WHAT YOU NEED TO DO
Reproduce exactly the line containing "failing to be" and every line after it, through the last line of the records below; add nothing.
DATA SHOWN Start Marker
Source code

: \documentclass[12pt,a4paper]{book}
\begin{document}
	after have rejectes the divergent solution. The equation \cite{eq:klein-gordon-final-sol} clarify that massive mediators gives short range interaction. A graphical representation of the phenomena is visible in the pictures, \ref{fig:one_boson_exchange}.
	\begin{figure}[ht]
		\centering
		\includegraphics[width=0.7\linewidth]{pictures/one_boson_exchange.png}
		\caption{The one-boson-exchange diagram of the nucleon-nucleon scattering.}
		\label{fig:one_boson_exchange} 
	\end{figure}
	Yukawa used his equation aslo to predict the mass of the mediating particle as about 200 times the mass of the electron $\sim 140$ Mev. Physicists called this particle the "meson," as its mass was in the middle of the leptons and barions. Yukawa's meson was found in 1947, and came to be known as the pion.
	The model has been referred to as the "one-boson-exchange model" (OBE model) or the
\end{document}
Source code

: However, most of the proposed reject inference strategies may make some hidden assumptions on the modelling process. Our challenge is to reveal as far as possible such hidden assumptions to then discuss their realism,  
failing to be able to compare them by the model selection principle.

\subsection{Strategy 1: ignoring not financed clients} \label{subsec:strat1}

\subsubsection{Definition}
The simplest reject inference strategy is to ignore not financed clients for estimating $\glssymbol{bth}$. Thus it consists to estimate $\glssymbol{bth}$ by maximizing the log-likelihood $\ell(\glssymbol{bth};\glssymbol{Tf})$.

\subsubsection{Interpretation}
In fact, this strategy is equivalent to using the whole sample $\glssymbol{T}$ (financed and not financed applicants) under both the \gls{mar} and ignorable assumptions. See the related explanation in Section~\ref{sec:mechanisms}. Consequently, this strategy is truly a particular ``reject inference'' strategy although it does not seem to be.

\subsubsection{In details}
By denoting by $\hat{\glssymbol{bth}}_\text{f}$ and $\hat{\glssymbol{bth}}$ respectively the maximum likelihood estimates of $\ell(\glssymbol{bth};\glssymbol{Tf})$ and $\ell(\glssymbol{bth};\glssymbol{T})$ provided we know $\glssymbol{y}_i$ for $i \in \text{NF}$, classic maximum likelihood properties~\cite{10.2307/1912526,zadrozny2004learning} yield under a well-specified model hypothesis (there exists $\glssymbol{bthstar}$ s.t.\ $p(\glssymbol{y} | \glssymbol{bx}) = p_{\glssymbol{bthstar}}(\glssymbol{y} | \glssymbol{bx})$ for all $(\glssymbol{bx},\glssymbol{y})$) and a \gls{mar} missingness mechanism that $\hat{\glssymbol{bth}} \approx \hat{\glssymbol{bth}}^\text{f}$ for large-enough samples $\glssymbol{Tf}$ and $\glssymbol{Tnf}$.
DATA SHOWN End Marker
PROBLEM SOLUTION
failing to be able to compare them by the model selection principle.

\subsection{Strategy 1: ignoring not financed clients} \label{subsec:strat1}

\subsubsection{Definition}
The simplest reject inference strategy is to ignore not financed clients for estimating $\glssymbol{bth}$. Thus it consists to estimate $\glssymbol{bth}$ by maximizing the log-likelihood $\ell(\glssymbol{bth};\glssymbol{Tf})$.

\subsubsection{Interpretation}
In fact, this strategy is equivalent to using the whole sample $\glssymbol{T}$ (financed and not financed applicants) under both the \gls{mar} and ignorable assumptions. See the related explanation in Section~\ref{sec:mechanisms}. Consequently, this strategy is truly a particular ``reject inference'' strategy although it does not seem to be.

\subsubsection{In details}
By denoting by $\hat{\glssymbol{bth}}_\text{f}$ and $\hat{\glssymbol{bth}}$ respectively the maximum likelihood estimates of $\ell(\glssymbol{bth};\glssymbol{Tf})$ and $\ell(\glssymbol{bth};\glssymbol{T})$ provided we know $\glssymbol{y}_i$ for $i \in \text{NF}$, classic maximum likelihood properties~\cite{10.2307/1912526,zadrozny2004learning} yield under a well-specified model hypothesis (there exists $\glssymbol{bthstar}$ s.t.\ $p(\glssymbol{y} | \glssymbol{bx}) = p_{\glssymbol{bthstar}}(\glssymbol{y} | \glssymbol{bx})$ for all $(\glssymbol{bx},\glssymbol{y})$) and a \gls{mar} missingness mechanism that $\hat{\glssymbol{bth}} \approx \hat{\glssymbol{bth}}^\text{f}$ for large-enough samples $\glssymbol{Tf}$ and $\glssymbol{Tnf}$.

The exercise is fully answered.